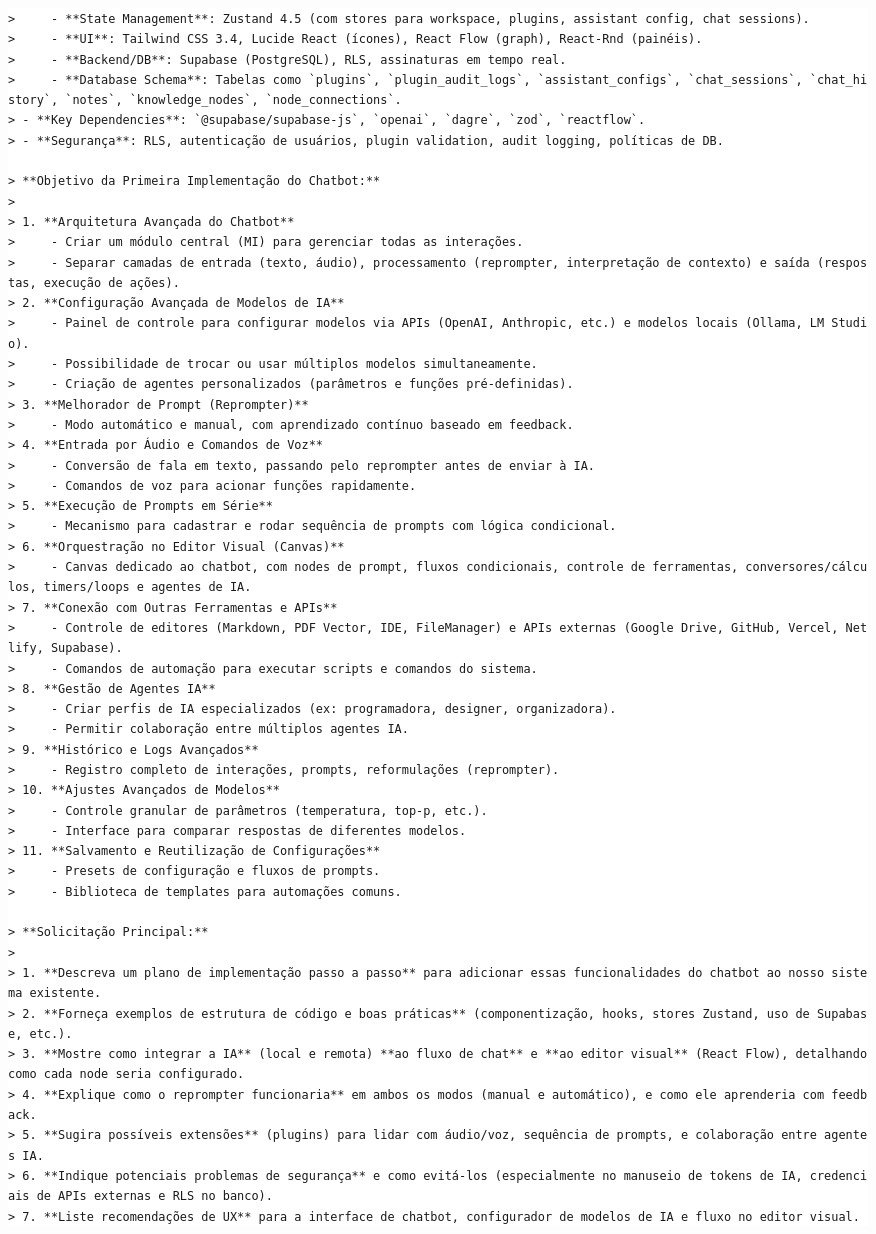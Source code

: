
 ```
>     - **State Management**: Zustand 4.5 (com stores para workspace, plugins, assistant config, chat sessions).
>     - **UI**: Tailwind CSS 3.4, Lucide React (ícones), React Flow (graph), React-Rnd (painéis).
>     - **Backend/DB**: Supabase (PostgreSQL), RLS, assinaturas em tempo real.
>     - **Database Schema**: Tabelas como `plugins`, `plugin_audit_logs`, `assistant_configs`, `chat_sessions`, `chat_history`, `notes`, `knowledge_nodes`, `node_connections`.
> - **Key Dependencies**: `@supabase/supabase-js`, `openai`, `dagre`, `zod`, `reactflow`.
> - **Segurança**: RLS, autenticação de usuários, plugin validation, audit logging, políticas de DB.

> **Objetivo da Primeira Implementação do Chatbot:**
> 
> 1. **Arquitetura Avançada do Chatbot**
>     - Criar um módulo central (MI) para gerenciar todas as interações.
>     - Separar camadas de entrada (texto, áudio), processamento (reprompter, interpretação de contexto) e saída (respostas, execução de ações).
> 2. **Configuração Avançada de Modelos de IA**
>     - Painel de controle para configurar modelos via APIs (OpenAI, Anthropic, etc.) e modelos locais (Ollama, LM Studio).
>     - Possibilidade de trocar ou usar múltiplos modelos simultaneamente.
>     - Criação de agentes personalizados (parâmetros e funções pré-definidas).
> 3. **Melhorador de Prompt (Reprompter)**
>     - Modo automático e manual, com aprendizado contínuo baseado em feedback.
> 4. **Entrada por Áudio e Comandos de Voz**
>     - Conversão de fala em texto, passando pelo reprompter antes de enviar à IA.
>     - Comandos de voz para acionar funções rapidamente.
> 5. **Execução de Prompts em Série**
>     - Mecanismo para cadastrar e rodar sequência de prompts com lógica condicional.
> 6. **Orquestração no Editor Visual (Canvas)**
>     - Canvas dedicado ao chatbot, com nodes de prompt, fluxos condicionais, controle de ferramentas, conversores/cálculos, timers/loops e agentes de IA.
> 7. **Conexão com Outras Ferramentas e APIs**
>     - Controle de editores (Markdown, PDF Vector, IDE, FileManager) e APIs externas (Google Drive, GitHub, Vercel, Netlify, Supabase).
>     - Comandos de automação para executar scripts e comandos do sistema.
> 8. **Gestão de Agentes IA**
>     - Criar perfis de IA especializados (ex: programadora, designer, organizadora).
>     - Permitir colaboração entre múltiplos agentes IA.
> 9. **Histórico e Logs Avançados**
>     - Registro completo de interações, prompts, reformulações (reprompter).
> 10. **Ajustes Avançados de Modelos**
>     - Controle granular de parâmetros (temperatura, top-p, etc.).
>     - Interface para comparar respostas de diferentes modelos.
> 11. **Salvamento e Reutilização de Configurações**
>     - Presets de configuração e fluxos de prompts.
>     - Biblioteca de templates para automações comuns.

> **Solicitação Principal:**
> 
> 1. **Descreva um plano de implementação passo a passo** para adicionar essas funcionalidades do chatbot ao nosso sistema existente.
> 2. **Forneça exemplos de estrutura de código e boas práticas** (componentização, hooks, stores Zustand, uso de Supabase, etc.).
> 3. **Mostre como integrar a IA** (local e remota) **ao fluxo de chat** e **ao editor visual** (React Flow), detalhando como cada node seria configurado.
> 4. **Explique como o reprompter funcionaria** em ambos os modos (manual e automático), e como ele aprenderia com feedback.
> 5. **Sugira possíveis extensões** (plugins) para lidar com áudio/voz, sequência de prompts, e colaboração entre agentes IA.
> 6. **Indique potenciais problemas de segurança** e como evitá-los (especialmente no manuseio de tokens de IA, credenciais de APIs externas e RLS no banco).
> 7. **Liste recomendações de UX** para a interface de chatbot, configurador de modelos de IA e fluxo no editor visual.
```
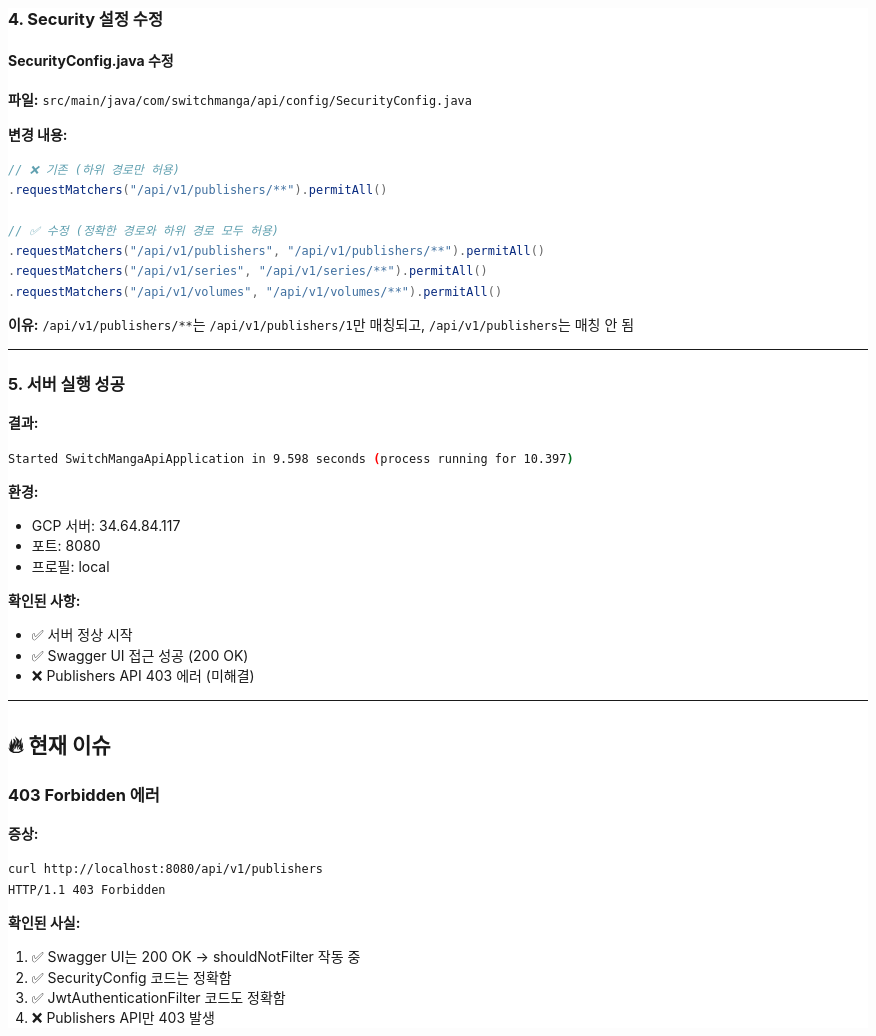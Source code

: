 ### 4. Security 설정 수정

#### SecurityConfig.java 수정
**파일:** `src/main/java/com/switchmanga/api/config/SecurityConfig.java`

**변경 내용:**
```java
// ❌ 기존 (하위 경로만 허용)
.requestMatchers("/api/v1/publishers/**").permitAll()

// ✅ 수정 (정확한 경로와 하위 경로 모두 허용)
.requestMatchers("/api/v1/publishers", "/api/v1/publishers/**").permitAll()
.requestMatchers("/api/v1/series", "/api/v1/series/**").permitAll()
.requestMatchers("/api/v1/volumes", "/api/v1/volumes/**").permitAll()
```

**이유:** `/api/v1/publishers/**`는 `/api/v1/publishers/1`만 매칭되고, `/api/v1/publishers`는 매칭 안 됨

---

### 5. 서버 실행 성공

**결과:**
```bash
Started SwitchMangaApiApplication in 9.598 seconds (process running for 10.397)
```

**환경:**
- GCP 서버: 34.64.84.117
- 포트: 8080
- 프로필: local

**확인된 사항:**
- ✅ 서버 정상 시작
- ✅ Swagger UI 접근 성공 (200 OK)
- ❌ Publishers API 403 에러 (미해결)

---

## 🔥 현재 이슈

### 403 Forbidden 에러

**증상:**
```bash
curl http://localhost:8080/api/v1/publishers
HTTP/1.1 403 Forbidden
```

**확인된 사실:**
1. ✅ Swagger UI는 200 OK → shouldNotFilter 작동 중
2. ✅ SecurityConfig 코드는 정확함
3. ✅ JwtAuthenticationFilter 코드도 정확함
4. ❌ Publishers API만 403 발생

...

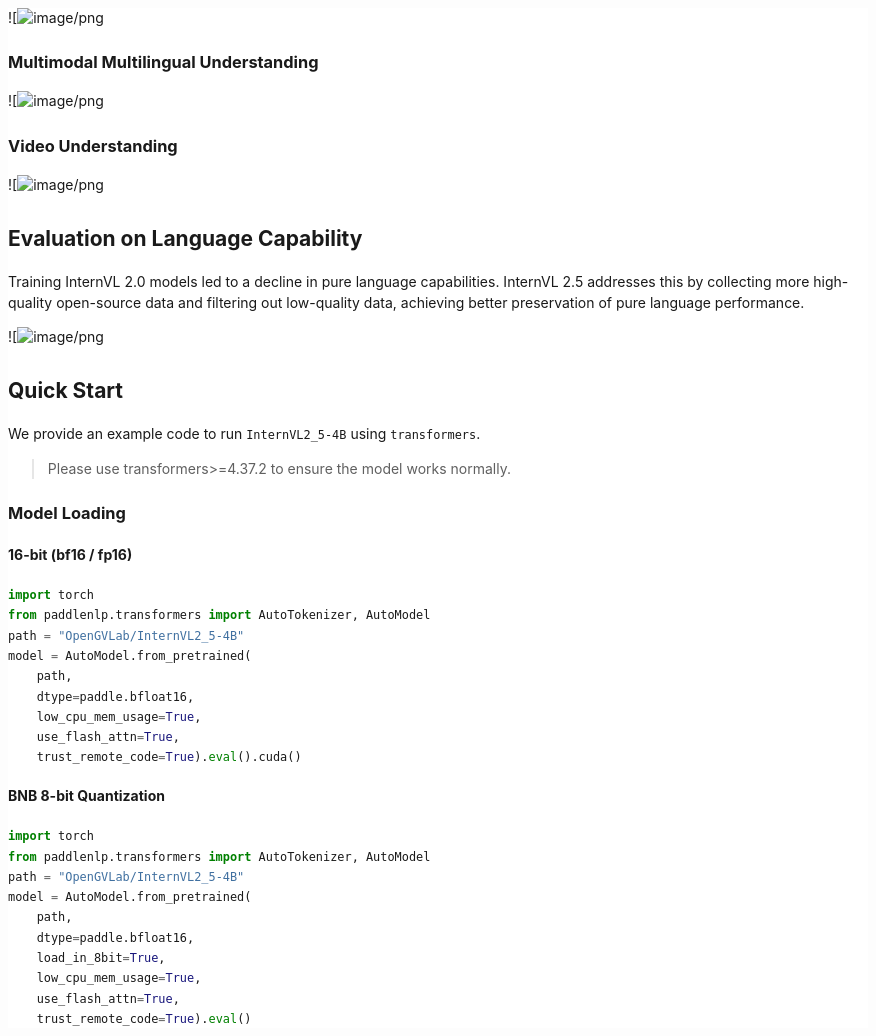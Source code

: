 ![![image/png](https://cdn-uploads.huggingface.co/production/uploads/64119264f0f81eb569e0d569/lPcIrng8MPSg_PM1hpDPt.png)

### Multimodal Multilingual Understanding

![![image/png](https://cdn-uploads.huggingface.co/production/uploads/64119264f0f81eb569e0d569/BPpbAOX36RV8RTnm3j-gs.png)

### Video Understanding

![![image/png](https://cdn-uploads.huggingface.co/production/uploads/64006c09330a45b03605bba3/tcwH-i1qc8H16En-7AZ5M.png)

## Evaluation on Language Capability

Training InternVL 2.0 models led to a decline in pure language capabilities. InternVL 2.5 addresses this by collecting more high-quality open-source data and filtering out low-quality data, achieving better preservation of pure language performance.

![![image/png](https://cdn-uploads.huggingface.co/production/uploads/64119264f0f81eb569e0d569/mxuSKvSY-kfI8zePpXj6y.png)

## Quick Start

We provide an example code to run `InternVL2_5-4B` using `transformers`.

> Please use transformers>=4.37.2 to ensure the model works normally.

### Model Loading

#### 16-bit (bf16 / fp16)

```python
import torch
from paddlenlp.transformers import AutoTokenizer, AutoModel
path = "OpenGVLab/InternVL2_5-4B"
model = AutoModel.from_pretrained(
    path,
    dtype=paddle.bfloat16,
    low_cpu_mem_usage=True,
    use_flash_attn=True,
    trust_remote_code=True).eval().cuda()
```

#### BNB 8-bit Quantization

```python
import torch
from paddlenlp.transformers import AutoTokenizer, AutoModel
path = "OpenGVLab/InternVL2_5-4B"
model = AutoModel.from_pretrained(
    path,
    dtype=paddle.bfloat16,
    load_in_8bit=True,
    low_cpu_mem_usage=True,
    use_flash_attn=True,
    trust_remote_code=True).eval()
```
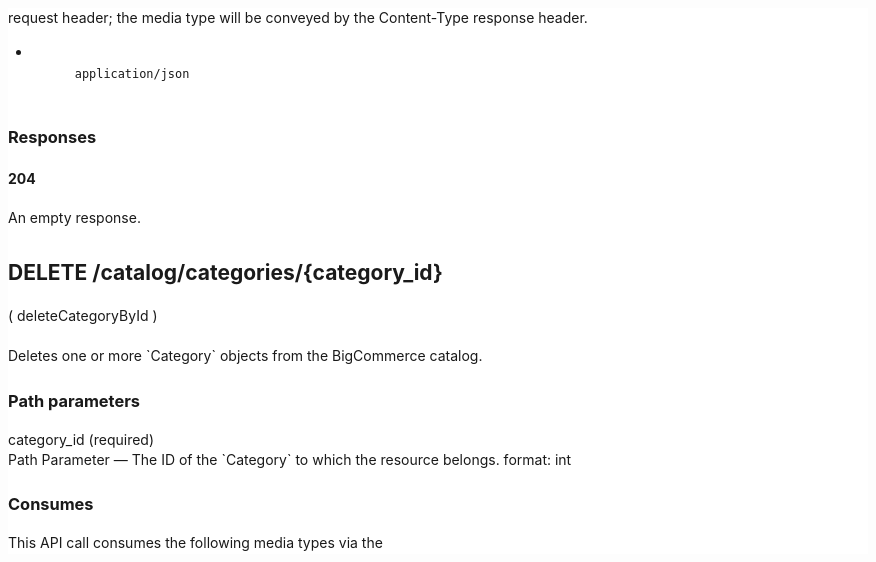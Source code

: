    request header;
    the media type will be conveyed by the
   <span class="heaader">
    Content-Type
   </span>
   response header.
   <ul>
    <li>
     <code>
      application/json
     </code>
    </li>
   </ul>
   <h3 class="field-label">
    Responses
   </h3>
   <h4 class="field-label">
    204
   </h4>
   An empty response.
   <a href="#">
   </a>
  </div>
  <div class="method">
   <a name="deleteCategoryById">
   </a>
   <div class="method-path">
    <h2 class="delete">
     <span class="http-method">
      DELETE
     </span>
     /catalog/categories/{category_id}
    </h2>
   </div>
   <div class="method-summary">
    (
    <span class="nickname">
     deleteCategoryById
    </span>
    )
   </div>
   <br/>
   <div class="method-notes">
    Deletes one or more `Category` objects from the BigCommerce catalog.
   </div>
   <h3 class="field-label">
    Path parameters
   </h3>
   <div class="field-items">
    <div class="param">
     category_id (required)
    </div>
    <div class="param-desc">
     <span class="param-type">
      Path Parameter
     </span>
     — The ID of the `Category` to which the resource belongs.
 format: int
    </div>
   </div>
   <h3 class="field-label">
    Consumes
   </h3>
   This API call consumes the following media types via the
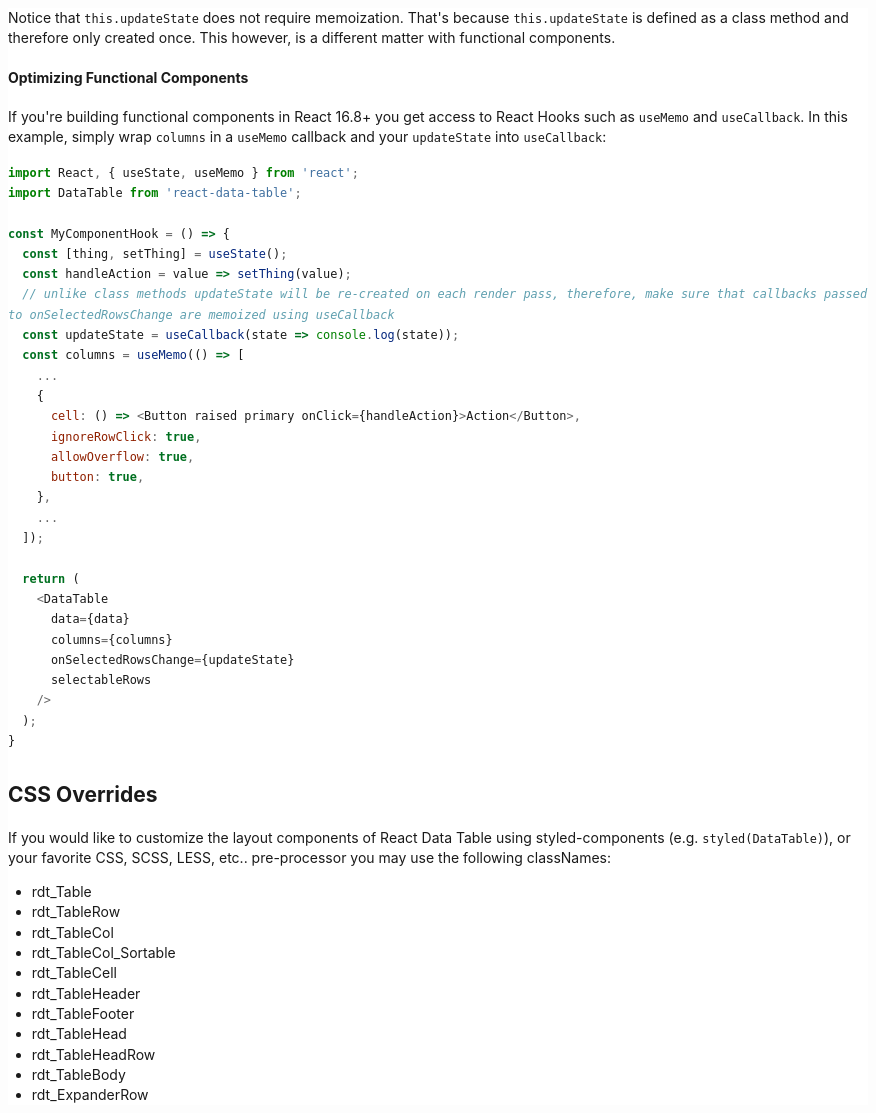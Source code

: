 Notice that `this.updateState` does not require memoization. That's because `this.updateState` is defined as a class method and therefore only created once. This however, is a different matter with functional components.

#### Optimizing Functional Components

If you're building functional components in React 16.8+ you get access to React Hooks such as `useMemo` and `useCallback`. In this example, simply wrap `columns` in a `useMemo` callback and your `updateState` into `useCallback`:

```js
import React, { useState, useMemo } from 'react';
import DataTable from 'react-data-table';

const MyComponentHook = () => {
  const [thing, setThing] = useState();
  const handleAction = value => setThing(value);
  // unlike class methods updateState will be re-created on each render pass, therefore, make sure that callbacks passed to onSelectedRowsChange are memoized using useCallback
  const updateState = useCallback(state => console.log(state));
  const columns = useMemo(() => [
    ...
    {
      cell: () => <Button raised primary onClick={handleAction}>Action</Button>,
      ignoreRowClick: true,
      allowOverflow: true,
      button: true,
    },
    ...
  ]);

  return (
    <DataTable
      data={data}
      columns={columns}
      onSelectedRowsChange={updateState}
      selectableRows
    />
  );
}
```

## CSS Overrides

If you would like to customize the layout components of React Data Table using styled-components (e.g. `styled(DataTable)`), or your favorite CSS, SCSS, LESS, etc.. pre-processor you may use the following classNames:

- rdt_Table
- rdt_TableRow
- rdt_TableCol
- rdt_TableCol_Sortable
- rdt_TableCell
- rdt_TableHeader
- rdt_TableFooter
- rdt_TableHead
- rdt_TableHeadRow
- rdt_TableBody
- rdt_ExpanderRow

* [Assignment]: Show every line in the entries where the string "parâmetros" occurs.

* [Result of the exercise]:
>     - Criação de agentes personalizados (parâmetros e funções pré-definidas).
>     - Controle granular de parâmetros (temperatura, top-p, etc.).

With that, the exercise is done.